E, falando em relatório, lembrei daquela vez que... Ah, esqueci o que ia falar. Mas a resposta é bianual, tá? Apesar de eu nunca usar na prática, rsrs. Agora, se for falar com alguém, fala "duas vezes por ano" que é bem mais fácil. E ninguém vai te julgar por isso, não.

Faz 10 anos ou faz 10 anos?

A forma correta é "faz dez anos". Quando "fazer" indica tempo decorrido, ele se torna impessoal e, portanto, invariável. É como se o tempo fosse uma entidade que age por si só.

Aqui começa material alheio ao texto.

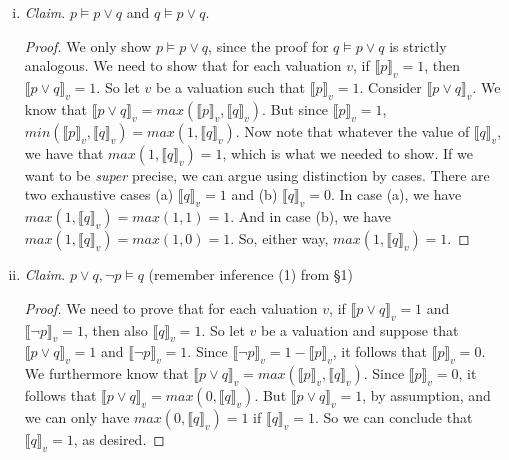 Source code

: \begin{enumerate}[\thesection.1]
\begin{enumerate}[(i)]
			\begin{proof}
			We only show $p\land q\vDash p$, since the proof for  $p\land q\vDash q$ is strictly analogous. We need to show that for each valuation $v$, if $\llbracket p\land q\rrbracket_v=1$, then $\llbracket p\rrbracket_v=1$. So, assume that $v$ is a valuation and $\llbracket p\land q\rrbracket_v=1$. We know that $\llbracket p\land q\rrbracket_v=min(\llbracket p\rrbracket_v, \llbracket q\rrbracket_v)$. But the only way that $min(\llbracket p\rrbracket_v, \llbracket q\rrbracket_v)=1$ is that both $\llbracket p\rrbracket_v=1$ and $\llbracket q\rrbracket_v=1$. Hence $\llbracket p\rrbracket_v=1$, as desired.
			\end{proof}
			
			\item \emph{Claim}. $p\vDash p\lor q$ and $q\vDash p\lor q$.
			
			\begin{proof}
			We only show $p\vDash p\lor q$, since the proof for $q\vDash p\lor q$ is strictly analogous. We need to show that for each valuation $v$, if $\llbracket p\rrbracket_v=1$, then $\llbracket p\lor q\rrbracket_v=1$. So let $v$ be a valuation such that $\llbracket p\rrbracket_v=1$. Consider $\llbracket p\lor q\rrbracket_v$. We know that $\llbracket p\lor q\rrbracket_v=max(\llbracket p\rrbracket_v,\llbracket q\rrbracket_v)$. But since $\llbracket p\rrbracket_v=1$, $min(\llbracket p\rrbracket_v,\llbracket q\rrbracket_v)=max(1, \llbracket q\rrbracket_v)$. Now note that whatever the value of $\llbracket q\rrbracket_v$, we have that $max(1, \llbracket q\rrbracket_v)=1$, which is what we needed to show. If we want to be \emph{super} precise, we can argue using distinction by cases. There are two exhaustive cases (a) $\llbracket q\rrbracket_v=1$ and (b) $\llbracket q\rrbracket_v=0$. In case (a), we have $max(1, \llbracket q\rrbracket_v)=max(1,1)=1$. And in case (b), we have $max(1, \llbracket q\rrbracket_v)=max(1,0)=1$. So, either way, $max(1, \llbracket q\rrbracket_v)=1$.
			\end{proof}
			
			\item \emph{Claim}. $p\lor q, \neg p\vDash q$ (remember inference (1) from \S1)
			
			\begin{proof}
			We need to prove that for each valuation $v$, if $\llbracket p\lor q\rrbracket_v=1$ and $\llbracket \neg p\rrbracket_v=1$, then also $\llbracket q\rrbracket_v=1$. So let $v$ be a valuation and suppose that $\llbracket p\lor q\rrbracket_v=1$ and $\llbracket \neg p\rrbracket_v=1$. Since $\llbracket \neg p\rrbracket_v=1-\llbracket p\rrbracket_v$, it follows that $\llbracket p\rrbracket_v=0$. We furthermore know that $\llbracket p\lor q\rrbracket_v=max(\llbracket p\rrbracket_v, \llbracket q\rrbracket_v)$. Since  $\llbracket p\rrbracket_v=0$, it follows that $\llbracket p\lor q\rrbracket_v=max(0, \llbracket q\rrbracket_v)$. But $\llbracket p\lor q\rrbracket_v=1$, by assumption, and we can only have $max(0, \llbracket q\rrbracket_v)=1$ if $\llbracket q\rrbracket_v=1$. So we can conclude that $\llbracket q\rrbracket_v=1$, as desired.
			\end{proof}
			

\end{enumerate}
\end{enumerate}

  • Verbo Impessoal: "Fazer" indicando tempo não tem sujeito. É diferente de quando ele tem, tipo "Eu faço um bolo".

  • Terceira Pessoa do Singular: Por ser impessoal, ele se manifesta como "faz". É uma regrinha gramatical que, no fim das contas, facilita a vida.

  • Exemplo: "Faz dez anos que não viajo." A frase não se refere a alguém fazendo algo com o tempo, mas ao tempo em si passando.

Pensando bem, a linguagem é um reflexo da nossa percepção do mundo. A gramática, com suas regras, tenta organizar essa percepção. "Faz dez anos" soa correto porque internalizamos essa ideia de tempo como algo que flui independentemente de nós.

Faz 5 meses ou faz 5 meses?

Faz 5 meses. Apenas faz.

  • O tempo, essa coisa estranha. Parece que escorre pelos dedos, né?
  • Impersonalidade. Uma palavra fria para um sentimento ainda mais frio. Um verbo que não se importa com o "sujeito", porque ele simplesmente não existe.
  • Lembranças. Me faz lembrar daquele janeiro... parecia que nunca ia acabar. E agora? Já foi.
  • Passado. Como as fotos antigas, amareladas. Bonitas, talvez, mas distantes. Não voltam mais.
  • Singularidade. Uma constância amarga. O tempo, sempre ele, implacável. Uma unidade que nunca muda.

Faz 12 meses ou faz 12 meses?

Ah, a eterna dúvida que assola os amantes da língua portuguesa! Vamos desvendar este mistério com um toque de humor e sabedoria.

  • Faz: A forma correta quando se refere a tempo decorrido. "Faz 12 meses que troquei meu carro, e a saudade já bate forte, quase como a de um amor de verão." (O verbo "fazer" aqui é impessoal, um tipo de solteirão convicto que não se flexiona!)

  • Fazem: Usado quando se refere a ações praticadas por sujeitos no plural. "Fazem 12 meses que as contas não fecham, um verdadeiro malabarismo financeiro digno de um artista de circo." (Aqui, "fazer" acompanha seus amigos no plural, uma verdadeira festa!)

Exemplos:

  • Faz dez dias que descobri que meu vizinho coleciona tampinhas de garrafa. Uma obsessão curiosa, quase poética.
  • Isso aconteceu faz seis meses, numa daquelas segundas-feiras que parecem ter 48 horas.

E lembre-se: a língua portuguesa é como um bom vinho, apreciada em doses homeopáticas de gramática e um oceano de bom humor! ????